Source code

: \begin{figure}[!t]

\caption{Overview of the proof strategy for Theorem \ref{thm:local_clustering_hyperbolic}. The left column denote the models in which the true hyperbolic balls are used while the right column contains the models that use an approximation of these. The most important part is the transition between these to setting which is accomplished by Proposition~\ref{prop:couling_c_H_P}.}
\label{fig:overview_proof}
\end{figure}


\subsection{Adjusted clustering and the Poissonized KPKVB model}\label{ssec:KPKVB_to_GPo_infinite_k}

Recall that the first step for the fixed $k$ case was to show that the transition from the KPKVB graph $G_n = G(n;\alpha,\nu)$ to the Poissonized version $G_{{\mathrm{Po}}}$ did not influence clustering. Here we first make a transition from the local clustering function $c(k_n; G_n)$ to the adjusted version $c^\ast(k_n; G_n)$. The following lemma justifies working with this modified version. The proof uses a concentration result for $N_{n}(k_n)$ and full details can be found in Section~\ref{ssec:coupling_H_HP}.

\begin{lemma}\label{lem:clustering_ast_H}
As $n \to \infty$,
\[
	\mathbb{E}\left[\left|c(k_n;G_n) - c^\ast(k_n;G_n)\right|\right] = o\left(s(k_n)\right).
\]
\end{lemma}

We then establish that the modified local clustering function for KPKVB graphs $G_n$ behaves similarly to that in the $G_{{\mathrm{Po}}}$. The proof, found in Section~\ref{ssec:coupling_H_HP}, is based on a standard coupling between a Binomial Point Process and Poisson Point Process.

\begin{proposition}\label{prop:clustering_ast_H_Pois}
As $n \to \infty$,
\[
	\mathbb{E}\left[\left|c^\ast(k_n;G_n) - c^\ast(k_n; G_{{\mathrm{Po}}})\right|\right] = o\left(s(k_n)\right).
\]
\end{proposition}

++++++++++++++++++++

§ Exercise instructions: All lines that contain the word "Poissonized" must be copied from the records above.

§ Task output:
\subsection{Adjusted clustering and the Poissonized KPKVB model}\label{ssec:KPKVB_to_GPo_infinite_k}
Recall that the first step for the fixed $k$ case was to show that the transition from the KPKVB graph $G_n = G(n;\alpha,\nu)$ to the Poissonized version $G_{{\mathrm{Po}}}$ did not influence clustering. Here we first make a transition from the local clustering function $c(k_n; G_n)$ to the adjusted version $c^\ast(k_n; G_n)$. The following lemma justifies working with this modified version. The proof uses a concentration result for $N_{n}(k_n)$ and full details can be found in Section~\ref{ssec:coupling_H_HP}.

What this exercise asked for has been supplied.